Küçük Arazilerin Büyük Firmalara Bağlanması

Kaç defa okudum kafam şişti ve bazı sorulara cevap bulamadım.

Bakan diyor ki;

*** "küçük ölçekli araziler bir sözleşmeyle, yatırımcının veya iş adamına bağlanarak"...

*** "deneyimli kişiler burayı yönetir. Sulama ve diğer kontroller sağlanır. Yetkili ve tecrübeli kişi, fidan dikimi anından, hasadına kadar dünyada bu işin teknolojisi ne ise, sulama, ilaçlaması, gübrelemesi, budaması ve toplamasına kadar bunları yönetecek."

***"dünyanın talep ettiği ambalajda ve o formatta yaş veya kuru olarak bir şekilde pazarlayacak"
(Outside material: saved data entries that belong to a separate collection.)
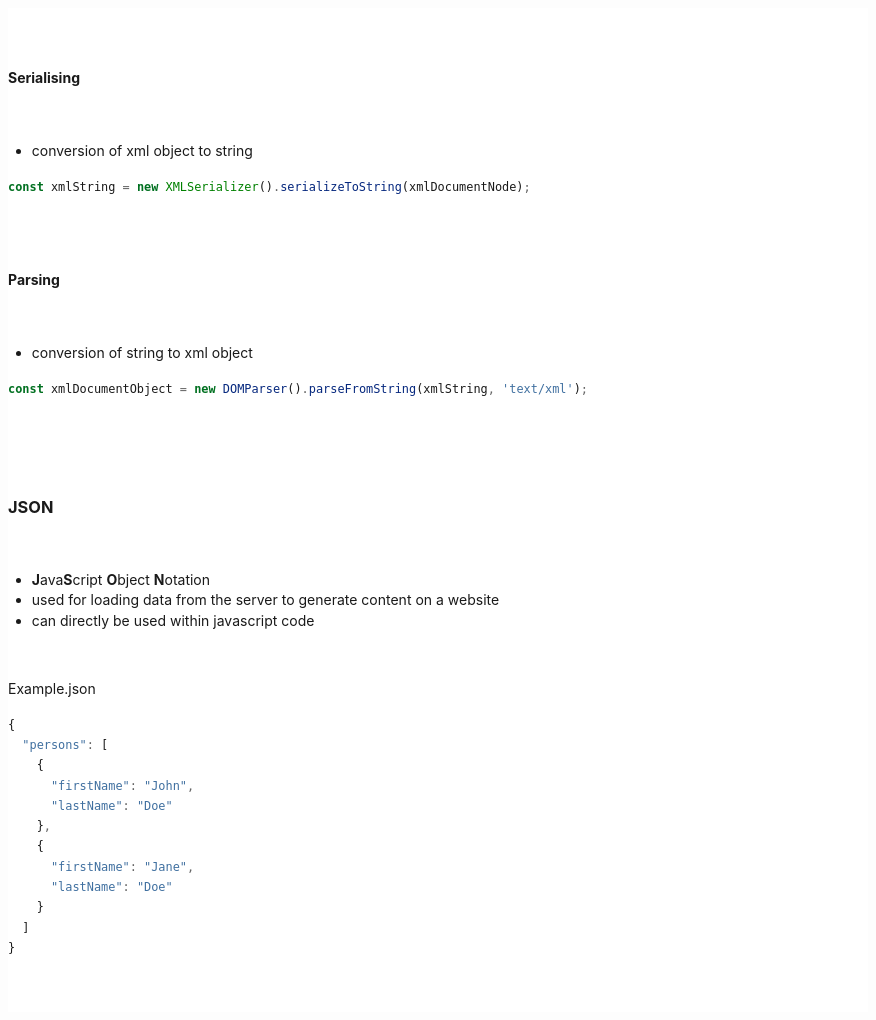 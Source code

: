 <br>
<br>

#### **Serialising**
<br>

* conversion of xml object to string

```javascript
const xmlString = new XMLSerializer().serializeToString(xmlDocumentNode);
```

<br>
<br>

#### **Parsing**
<br>

* conversion of string to xml object

```javascript
const xmlDocumentObject = new DOMParser().parseFromString(xmlString, 'text/xml');
```


<br>
<br>
<br>

### **JSON**
<br>

* **J**ava**S**cript **O**bject **N**otation
* used for loading data from the server to generate content on a website
* can directly be used within javascript code

<br>

Example.json
```javascript
{
  "persons": [
    {
      "firstName": "John",
      "lastName": "Doe"
    },
    {
      "firstName": "Jane",
      "lastName": "Doe"
    }
  ]
}
```

<br>
<br>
***"pilot olarak da Malatya'yı ve birkaç şehri ürün bazında ele alacağız."


Şimdi o zaman 2 sonuç çıkıyor;
1-Kişiler bahçelerini bir firmaya devlet garantisi altında teslim edecek, o firma bütün herkesin kaysı bahçesini aynı anda bakacak-hasat edecek-ürünü pazarlayacak. Kişilerde kazançtan pay alacak. Kişilerin bahçeleri aynı kalacak sadece işletmesini firma yapacak.

2-Yok öyle değil;
Herkesin bahçesini sözleşmeyle alacak ve tamamen tek parça arazi yapacak. Kişilerin arazisi kaybolacak sadece tapu alanı kadar ortak olacak, firma iş bitince kişilere duruma göre para ödeyecek.
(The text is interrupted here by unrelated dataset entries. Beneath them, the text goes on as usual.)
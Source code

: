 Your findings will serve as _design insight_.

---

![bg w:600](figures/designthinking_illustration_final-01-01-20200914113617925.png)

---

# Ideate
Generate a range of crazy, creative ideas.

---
Malatya'dan bir ziraat mühendisi arkadaşım haftaya gelecek gibi ondan detaylı bilgi almaya çalışırım.
Enes abi inan bana çiftçi olupda bu uygulamayı savunacak insan cok memlekette, bizim sitede bile varda ne hassa savunan olmadı.
İşin diger yönüde çiftçiyi şapa otutturmaya ilk malatyadan başlıyoz seyredin bizi diyorlar bu yazıdan ben bunu anladım
 
Enes abi inan bana çiftçi olupda bu uygulamayı savunacak insan cok memlekette, bizim sitede bile varda ne hassa savunan olmadı.
İşin diger yönüde çiftçiyi şapa otutturmaya ilk malatyadan başlıyoz seyredin bizi diyorlar bu yazıdan ben bunu anladım

Mera alanlarını veya hazine arazilerini kullanırlar veya satarlar çünkü oralar zaten devlet malı ama kişilerin tapulu malını alamazlar. Zaten medeni kanuna aykırı.
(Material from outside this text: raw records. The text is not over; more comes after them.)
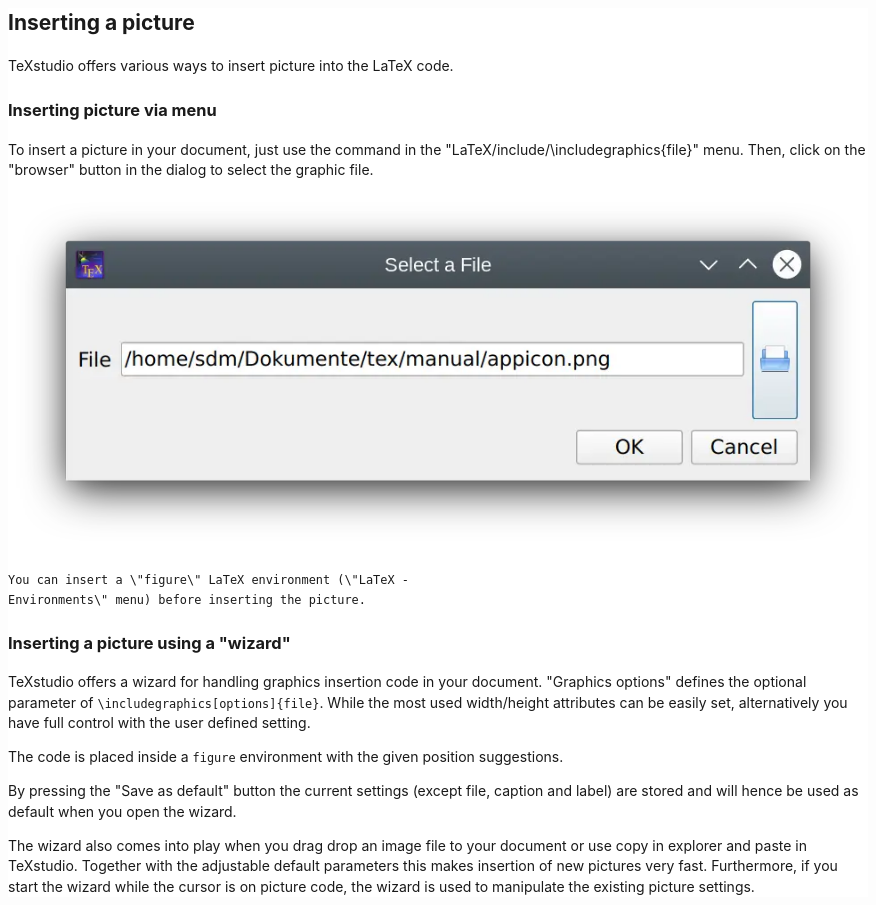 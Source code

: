## Inserting a picture
TeXstudio offers various ways to insert picture into the LaTeX code.

### Inserting picture via menu

To insert a picture in your document, just use the
command in the "LaTeX/include/\\includegraphics{file}" menu. Then, click on the \"browser\" button in
the dialog to select the graphic file.

![Figure Environment](images/insertImage_menu.webp)

```{note}
You can insert a \"figure\" LaTeX environment (\"LaTeX -
Environments\" menu) before inserting the picture.
```
### Inserting a picture using a \"wizard\"

TeXstudio offers a wizard for handling graphics insertion code in your document. \"Graphics
options\" defines the optional parameter of
`\includegraphics[options]{file}`. While the most used width/height
attributes can be easily set, alternatively you have full control with
the user defined setting.

The code is placed inside a `figure` environment with the given position suggestions.

By pressing the \"Save as default\" button the current settings (except
file, caption and label) are stored and will hence be used as default
when you open the wizard.

The wizard also comes into play when you drag drop an image file to your
document or use copy in explorer and paste in TeXstudio. Together with
the adjustable default parameters this makes insertion of new pictures
very fast. Furthermore, if you start the wizard while the cursor is on
picture code, the wizard is used to manipulate the existing picture
settings.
İşin aslını tam anlayamadım, işte iki sonuç çıkıyor. Eğer bütün bahçelerin bakımını ve ürünün işlenip dünyaya satılmasını
bir firmaya verecekse o zaman güzel.
 

Meraları ekmeye geldiler taşla kovalandilar bizim de arazi vardı kayısı ektik mahkemelik olduk ağaç olduğu için bişey tutturamadilar

Mera konusu ayrı.

Bakan diyor ki; "Dünyanın istediği ürün kalitesini küçük çiftçi yapamaz gücü işlemeye yetmez"

O yüzden kişilerin küçük arazilerini sözleşme yapıp firmaya bağlayacağız, devlet kefil olacak. Firma bütün arazinin işletmesini üstlenecek.

İşte bu "bağlanma" nasıl olacak? İstimlak etme gibi mi? yoksa sadece icar sözleşmesi gibi mi?
 
  • Beğen
Tepkiler: eminyarkin
Mera konusu ayrı.

Bakan diyor ki; "Dünyanın istediği ürün kalitesini küçük çiftçi yapamaz gücü işlemeye yetmez"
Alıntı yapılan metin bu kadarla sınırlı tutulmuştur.